Algorithm 3 Modified-QPSO-Based Strategy for learning optimal dimension reduction matrix (Equivalent to Fig. 5)

figure c

Conventionally, there are training and development sets for training the pQPSO algorithm and for cross-validating its functionality, respectively. The pQPSO is trained on the training set, a part of the speech emotion database, and is cross-validated on both training and development sets. Finally, the evaluation is performed by a cost function.

As it is explained previously, the pQPSO algorithm aims to find an optimal dimension reduction matrix. The value of each pQPSO particle is a matrix that will be the optimal dimension reduction matrix after being optimized and after the last iteration of the pQPSO algorithm. The initial values for three pQPSO particles are dimension reduction matrices obtained by PCA, PPCA and FA methods.
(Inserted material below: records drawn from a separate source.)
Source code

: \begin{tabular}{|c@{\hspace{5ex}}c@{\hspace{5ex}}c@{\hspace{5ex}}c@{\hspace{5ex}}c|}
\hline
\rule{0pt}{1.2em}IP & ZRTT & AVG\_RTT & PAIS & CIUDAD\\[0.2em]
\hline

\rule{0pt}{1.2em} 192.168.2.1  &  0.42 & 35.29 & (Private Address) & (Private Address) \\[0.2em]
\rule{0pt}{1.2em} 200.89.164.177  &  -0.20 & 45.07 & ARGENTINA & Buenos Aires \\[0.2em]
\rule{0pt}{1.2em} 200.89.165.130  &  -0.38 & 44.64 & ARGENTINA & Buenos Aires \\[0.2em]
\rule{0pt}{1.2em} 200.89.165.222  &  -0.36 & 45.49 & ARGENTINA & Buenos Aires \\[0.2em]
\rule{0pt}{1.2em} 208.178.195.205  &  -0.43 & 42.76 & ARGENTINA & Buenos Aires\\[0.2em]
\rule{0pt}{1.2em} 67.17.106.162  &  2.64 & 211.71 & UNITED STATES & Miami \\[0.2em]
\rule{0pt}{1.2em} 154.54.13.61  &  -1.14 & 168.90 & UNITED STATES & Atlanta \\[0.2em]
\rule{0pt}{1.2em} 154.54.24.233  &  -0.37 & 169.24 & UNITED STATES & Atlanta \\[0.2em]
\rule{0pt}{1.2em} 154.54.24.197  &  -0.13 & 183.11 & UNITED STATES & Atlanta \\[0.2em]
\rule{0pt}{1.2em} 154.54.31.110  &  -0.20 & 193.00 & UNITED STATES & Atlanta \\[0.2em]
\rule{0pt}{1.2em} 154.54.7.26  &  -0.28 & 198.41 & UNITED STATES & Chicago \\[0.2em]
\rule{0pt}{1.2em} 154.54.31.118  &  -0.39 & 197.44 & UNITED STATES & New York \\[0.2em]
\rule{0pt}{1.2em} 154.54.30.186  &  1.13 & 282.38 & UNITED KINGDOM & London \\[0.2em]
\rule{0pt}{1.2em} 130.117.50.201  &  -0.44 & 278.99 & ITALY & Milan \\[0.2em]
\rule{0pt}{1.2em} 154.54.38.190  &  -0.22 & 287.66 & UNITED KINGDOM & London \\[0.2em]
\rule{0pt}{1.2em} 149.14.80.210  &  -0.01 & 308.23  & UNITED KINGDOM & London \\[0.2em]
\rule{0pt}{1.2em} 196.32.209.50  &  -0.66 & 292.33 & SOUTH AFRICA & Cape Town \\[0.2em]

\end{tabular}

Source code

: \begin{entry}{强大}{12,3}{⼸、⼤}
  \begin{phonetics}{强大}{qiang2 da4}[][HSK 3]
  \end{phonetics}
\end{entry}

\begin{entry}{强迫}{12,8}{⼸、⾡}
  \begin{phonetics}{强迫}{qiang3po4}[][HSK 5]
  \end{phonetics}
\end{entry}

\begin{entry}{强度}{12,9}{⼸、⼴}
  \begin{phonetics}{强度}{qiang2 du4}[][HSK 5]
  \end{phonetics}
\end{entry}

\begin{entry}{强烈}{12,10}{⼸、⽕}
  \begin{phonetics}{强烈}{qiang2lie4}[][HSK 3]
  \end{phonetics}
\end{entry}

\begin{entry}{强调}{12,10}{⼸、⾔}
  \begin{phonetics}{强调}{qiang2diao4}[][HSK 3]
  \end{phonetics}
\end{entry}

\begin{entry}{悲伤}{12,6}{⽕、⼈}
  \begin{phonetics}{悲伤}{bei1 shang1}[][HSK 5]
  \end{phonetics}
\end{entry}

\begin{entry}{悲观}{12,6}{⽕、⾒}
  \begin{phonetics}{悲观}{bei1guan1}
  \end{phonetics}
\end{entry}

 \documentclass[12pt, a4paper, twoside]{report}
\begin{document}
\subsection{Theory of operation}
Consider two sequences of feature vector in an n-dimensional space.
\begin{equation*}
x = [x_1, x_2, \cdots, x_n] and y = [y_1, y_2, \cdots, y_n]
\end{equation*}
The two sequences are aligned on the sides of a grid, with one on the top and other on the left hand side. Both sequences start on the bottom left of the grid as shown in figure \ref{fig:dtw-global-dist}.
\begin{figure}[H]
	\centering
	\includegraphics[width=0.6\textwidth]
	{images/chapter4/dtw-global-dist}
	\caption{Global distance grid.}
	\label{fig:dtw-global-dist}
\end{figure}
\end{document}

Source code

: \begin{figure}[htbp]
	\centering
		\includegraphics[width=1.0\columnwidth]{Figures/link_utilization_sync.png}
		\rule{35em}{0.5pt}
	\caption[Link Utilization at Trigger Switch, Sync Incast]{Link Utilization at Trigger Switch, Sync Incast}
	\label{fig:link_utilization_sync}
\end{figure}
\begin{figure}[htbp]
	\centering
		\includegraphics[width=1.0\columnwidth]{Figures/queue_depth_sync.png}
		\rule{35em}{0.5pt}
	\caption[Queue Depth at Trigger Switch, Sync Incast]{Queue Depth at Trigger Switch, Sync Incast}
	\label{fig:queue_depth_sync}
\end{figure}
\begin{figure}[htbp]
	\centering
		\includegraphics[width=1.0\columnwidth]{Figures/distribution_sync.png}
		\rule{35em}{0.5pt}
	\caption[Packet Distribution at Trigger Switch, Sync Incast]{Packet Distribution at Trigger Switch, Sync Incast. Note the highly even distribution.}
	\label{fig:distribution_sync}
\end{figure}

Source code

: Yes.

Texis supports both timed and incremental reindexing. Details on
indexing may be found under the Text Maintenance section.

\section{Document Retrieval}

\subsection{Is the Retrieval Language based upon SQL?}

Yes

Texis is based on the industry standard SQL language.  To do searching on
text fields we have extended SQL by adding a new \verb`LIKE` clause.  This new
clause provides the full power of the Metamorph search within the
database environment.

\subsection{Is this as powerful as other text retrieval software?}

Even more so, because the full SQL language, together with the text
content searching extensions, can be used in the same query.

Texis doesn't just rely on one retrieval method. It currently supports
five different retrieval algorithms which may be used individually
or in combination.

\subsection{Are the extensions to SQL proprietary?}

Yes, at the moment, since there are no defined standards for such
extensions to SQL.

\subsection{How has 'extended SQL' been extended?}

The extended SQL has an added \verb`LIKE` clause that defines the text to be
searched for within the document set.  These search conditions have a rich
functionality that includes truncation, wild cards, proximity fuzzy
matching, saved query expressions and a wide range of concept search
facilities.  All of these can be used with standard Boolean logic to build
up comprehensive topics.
The other particles will be initialized randomly. After initialization, the Householder transformation [60] will be applied to each particle (matrix) to be orthogonalized and the cost function for each particle will be computed as follows.

The cost function module for each input particle finds the reduced-dimension version of both training and development feature vectors by applying that dimension reduction matrix (particle) to the feature vectors (Fig. 5 and Algorithm 3). Then, a GMM model with 128 components on the reduced-dimension training features is trained and the trained GMM is used for classifying both training and development reduced-dimension features. The correct classification rate is the fitness value for that particle. The other stages of the pQPSO algorithm were explained previously in Section 2.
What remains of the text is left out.